A conspiração do silêncio 
   O primeiro artigo da crítica à obra de Lima Barreto foi publicado em 1909, mas é significativo que, em 1907, antes mesmo da publicação de Recordações do escrivão Isaías Caminha, o crítico mais respeitado nos meios intelectuais do início do século, José Veríssimo, tenha se referido ao jovem escritor de forma abonadora. No dia 09/07/1907, Veríssimo anota em sua coluna denominada Revista Literária, do Jornal do Commércio, no Rio de Janeiro, ter lido na revista Floreal, dirigida por Lima Barreto, o início do primeiro romance do escritor. A importância das anotações do crítico às primeiras páginas do Recordações reside no fato de que Veríssimo formava a opinião, emitindo julgamentos severos sobre a produção literária do momento. Era, por isso, chamado de Zé Veríssimo, com o sobrenome funcionando como qualificador de seu amor à verdade, ou, ainda, de Severíssimo pelas mesmas razões. Assim, suas primeiras impressões sobre a obra têm valor e devem ser conhecidas: 
   Ai de mim, se fosse a revistar aqui quanta revistinha por aí aparece com presunção de literária, artística e científica. 
    Não teria mãos a medir e descontentaria a quase todos; pois a máxima parte delas me parecem sem o menor valor, por qualquer lado que as encaremos. Abro uma justa exceção, que não desejo fique como precedente, para uma magra brochurazinha que com o nome esperançoso de Floreal veio ultimamente a público, e onde li um artigo "Spencerismo e Anarquia", do Senhor M. Ribeiro de Almeida, e o começo de uma novela Recordações do escrivão Isaías Caminha, pelo Senhor Lima Barreto, nos quais creio descobrir alguma cousa. E escritos com uma simplicidade e sobriedade, e já tal qual sentimento de estilo que corroboram essa impressão. (VERÍSSIMO, 1907) 

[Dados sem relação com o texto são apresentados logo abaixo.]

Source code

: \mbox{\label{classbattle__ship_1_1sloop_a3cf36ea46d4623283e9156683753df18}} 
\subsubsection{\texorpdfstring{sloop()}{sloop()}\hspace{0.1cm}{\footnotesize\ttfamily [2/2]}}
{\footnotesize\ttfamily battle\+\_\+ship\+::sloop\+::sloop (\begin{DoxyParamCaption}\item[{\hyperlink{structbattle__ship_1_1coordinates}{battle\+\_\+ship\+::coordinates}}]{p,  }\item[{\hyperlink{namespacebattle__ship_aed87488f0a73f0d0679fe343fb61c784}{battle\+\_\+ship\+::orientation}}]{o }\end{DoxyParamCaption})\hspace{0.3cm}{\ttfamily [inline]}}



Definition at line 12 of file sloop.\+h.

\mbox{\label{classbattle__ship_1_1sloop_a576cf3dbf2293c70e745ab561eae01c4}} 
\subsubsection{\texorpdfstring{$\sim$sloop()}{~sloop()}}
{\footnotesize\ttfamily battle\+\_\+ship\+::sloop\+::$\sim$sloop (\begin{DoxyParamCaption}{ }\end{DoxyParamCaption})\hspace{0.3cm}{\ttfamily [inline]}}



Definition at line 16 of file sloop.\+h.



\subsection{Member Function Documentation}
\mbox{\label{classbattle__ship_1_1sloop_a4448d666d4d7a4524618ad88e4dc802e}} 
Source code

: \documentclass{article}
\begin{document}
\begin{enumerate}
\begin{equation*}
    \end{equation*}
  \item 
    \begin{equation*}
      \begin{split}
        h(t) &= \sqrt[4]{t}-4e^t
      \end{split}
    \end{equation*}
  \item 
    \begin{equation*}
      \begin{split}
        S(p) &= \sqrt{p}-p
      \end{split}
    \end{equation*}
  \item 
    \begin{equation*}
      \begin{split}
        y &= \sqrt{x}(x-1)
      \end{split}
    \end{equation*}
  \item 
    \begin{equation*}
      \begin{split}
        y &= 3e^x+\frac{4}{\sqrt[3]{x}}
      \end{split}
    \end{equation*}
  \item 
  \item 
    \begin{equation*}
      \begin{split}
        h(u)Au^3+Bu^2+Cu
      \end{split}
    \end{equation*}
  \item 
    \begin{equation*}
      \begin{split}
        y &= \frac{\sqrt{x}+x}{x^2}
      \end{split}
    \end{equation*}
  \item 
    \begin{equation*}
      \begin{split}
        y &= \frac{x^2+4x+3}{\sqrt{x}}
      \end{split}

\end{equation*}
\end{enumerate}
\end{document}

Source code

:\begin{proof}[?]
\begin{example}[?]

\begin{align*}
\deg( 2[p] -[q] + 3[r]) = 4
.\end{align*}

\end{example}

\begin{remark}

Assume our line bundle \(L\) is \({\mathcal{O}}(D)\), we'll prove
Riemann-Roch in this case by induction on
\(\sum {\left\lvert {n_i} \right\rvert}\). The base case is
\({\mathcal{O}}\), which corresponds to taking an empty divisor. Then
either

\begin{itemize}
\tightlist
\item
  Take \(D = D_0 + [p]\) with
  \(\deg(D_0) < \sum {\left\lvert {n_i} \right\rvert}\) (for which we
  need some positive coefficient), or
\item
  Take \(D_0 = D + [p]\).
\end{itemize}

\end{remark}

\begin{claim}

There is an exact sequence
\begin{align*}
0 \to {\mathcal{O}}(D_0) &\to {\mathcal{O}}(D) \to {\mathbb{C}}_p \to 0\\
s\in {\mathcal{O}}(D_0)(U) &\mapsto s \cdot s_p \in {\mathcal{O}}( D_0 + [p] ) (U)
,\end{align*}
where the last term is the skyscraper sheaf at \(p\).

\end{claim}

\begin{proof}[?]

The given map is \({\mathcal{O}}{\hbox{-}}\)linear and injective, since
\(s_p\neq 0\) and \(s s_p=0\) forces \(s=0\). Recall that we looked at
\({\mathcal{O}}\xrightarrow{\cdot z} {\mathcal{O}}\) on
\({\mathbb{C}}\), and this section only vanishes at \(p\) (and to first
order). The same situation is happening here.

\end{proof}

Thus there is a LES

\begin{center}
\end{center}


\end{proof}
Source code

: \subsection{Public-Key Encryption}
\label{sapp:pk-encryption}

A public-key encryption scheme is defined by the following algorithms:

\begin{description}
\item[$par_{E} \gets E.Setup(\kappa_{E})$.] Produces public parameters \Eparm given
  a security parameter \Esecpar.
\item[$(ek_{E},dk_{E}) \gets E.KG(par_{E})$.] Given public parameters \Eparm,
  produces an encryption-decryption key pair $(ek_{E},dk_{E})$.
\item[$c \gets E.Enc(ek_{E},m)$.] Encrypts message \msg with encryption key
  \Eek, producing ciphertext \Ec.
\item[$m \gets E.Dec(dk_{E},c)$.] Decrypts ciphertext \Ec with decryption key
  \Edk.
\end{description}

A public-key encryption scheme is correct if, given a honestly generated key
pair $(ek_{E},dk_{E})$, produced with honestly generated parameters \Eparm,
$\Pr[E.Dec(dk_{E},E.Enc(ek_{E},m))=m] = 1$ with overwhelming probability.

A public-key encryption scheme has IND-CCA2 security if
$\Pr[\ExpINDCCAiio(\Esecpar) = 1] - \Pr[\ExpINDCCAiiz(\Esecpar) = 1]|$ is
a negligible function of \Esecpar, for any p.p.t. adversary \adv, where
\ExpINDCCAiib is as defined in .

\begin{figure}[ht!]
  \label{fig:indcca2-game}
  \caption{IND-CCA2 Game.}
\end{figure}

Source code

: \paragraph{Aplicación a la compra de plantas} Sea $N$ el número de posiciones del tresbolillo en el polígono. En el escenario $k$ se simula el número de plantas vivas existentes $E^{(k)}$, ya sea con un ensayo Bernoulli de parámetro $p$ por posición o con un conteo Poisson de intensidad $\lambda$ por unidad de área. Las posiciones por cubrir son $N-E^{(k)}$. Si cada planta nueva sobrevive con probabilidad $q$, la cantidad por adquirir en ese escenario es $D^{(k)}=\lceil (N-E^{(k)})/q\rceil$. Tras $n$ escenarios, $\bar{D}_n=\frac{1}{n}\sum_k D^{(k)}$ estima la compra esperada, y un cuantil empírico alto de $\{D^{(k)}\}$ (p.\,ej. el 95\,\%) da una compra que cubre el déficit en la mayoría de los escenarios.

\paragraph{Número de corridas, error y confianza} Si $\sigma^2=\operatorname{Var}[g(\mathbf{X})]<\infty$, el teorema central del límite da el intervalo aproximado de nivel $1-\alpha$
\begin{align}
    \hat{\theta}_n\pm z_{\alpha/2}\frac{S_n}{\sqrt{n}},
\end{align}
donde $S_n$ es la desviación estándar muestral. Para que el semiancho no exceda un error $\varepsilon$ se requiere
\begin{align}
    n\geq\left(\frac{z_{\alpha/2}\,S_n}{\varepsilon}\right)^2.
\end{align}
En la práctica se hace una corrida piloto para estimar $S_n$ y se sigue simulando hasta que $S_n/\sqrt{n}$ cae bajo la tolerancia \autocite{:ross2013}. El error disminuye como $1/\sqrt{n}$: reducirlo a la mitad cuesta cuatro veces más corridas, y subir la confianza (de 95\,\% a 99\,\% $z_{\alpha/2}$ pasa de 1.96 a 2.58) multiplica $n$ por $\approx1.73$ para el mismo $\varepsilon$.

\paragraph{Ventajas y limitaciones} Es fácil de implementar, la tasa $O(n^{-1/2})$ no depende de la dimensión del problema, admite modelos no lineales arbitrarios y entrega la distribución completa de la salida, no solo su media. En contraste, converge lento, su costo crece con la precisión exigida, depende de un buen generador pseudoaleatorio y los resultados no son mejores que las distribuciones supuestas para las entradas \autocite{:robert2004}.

   Entretanto, por ocasião do lançamento do livro, Veríssimo limitou-se a escrever uma carta a Lima Barreto, datada de 05 de março de 1910, apontando muitas imperfeições de linguagem, de estilo, bem como um defeito grave na sua composição, ou seja, o excessivo personalismo da obra. Para quem vira, quase três anos antes, um escritor promissor nos capítulos iniciais do Recordações, a opinião mostrava-se, agora, demasiadamente severa e o mais significativo é que não foi publicada. Pode-se deduzir que o crítico não quis ferir suscetibilidades, emitindo seu julgamento sobre um livro que desancava o jornalismo e os jornalistas da época. E deve-se questionar, ainda, por que, ao voltar à colaboração jornalística, em 1912, em O Imparcial, em nenhum momento se referiu à obra de Lima Barreto, mesmo ao Triste fim de Policarpo Quaresma, a essa altura já publicado? 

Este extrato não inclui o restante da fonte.